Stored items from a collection
══════════════════════════════
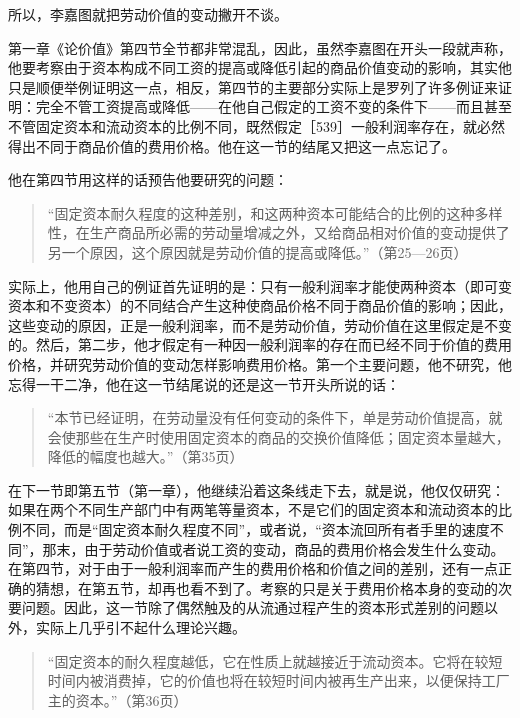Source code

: 所以，李嘉图就把劳动价值的变动撇开不谈。

第一章《论价值》第四节全节都非常混乱，因此，虽然李嘉图在开头一段就声称，他要考察由于资本构成不同工资的提高或降低引起的商品价值变动的影响，其实他只是顺便举例证明这一点，相反，第四节的主要部分实际上是罗列了许多例证来证明：完全不管工资提高或降低——在他自己假定的工资不变的条件下——而且甚至不管固定资本和流动资本的比例不同，既然假定［539］一般利润率存在，就必然得出不同于商品价值的费用价格。他在这一节的结尾又把这一点忘记了。

他在第四节用这样的话预告他要研究的问题：

\begin{quote}{“固定资本耐久程度的这种差别，和这两种资本可能结合的比例的这种多样性，在生产商品所必需的劳动量增减之外，又给商品相对价值的变动提供了另一个原因，这个原因就是劳动价值的提高或降低。”（第25—26页）}\end{quote}

实际上，他用自己的例证首先证明的是：只有一般利润率才能使两种资本（即可变资本和不变资本）的不同结合产生这种使商品价格不同于商品价值的影响；因此，这些变动的原因，正是一般利润率，而不是劳动价值，劳动价值在这里假定是不变的。然后，第二步，他才假定有一种因一般利润率的存在而已经不同于价值的费用价格，并研究劳动价值的变动怎样影响费用价格。第一个主要问题，他不研究，他忘得一干二净，他在这一节结尾说的还是这一节开头所说的话：

\begin{quote}{“本节已经证明，在劳动量没有任何变动的条件下，单是劳动价值提高，就会使那些在生产时使用固定资本的商品的交换价值降低；固定资本量越大，降低的幅度也越大。”（第35页）}\end{quote}

在下一节即第五节（第一章），他继续沿着这条线走下去，就是说，他仅仅研究：如果在两个不同生产部门中有两笔等量资本，不是它们的固定资本和流动资本的比例不同，而是“固定资本耐久程度不同”，或者说，“资本流回所有者手里的速度不同”，那末，由于劳动价值或者说工资的变动，商品的费用价格会发生什么变动。在第四节，对于由于一般利润率而产生的费用价格和价值之间的差别，还有一点正确的猜想，在第五节，却再也看不到了。考察的只是关于费用价格本身的变动的次要问题。因此，这一节除了偶然触及的从流通过程产生的资本形式差别的问题以外，实际上几乎引不起什么理论兴趣。

\begin{quote}{“固定资本的耐久程度越低，它在性质上就越接近于流动资本。它将在较短时间内被消费掉，它的价值也将在较短时间内被再生产出来，以便保持工厂主的资本。”（第36页）}\end{quote}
══════════════════════════════
* To do *
The line with "实际上，他用自己的例证首先证" through the last line of the entries above: output exactly those lines and nothing else.

* Result *
实际上，他用自己的例证首先证明的是：只有一般利润率才能使两种资本（即可变资本和不变资本）的不同结合产生这种使商品价格不同于商品价值的影响；因此，这些变动的原因，正是一般利润率，而不是劳动价值，劳动价值在这里假定是不变的。然后，第二步，他才假定有一种因一般利润率的存在而已经不同于价值的费用价格，并研究劳动价值的变动怎样影响费用价格。第一个主要问题，他不研究，他忘得一干二净，他在这一节结尾说的还是这一节开头所说的话：

\begin{quote}{“本节已经证明，在劳动量没有任何变动的条件下，单是劳动价值提高，就会使那些在生产时使用固定资本的商品的交换价值降低；固定资本量越大，降低的幅度也越大。”（第35页）}\end{quote}

在下一节即第五节（第一章），他继续沿着这条线走下去，就是说，他仅仅研究：如果在两个不同生产部门中有两笔等量资本，不是它们的固定资本和流动资本的比例不同，而是“固定资本耐久程度不同”，或者说，“资本流回所有者手里的速度不同”，那末，由于劳动价值或者说工资的变动，商品的费用价格会发生什么变动。在第四节，对于由于一般利润率而产生的费用价格和价值之间的差别，还有一点正确的猜想，在第五节，却再也看不到了。考察的只是关于费用价格本身的变动的次要问题。因此，这一节除了偶然触及的从流通过程产生的资本形式差别的问题以外，实际上几乎引不起什么理论兴趣。

\begin{quote}{“固定资本的耐久程度越低，它在性质上就越接近于流动资本。它将在较短时间内被消费掉，它的价值也将在较短时间内被再生产出来，以便保持工厂主的资本。”（第36页）}\end{quote}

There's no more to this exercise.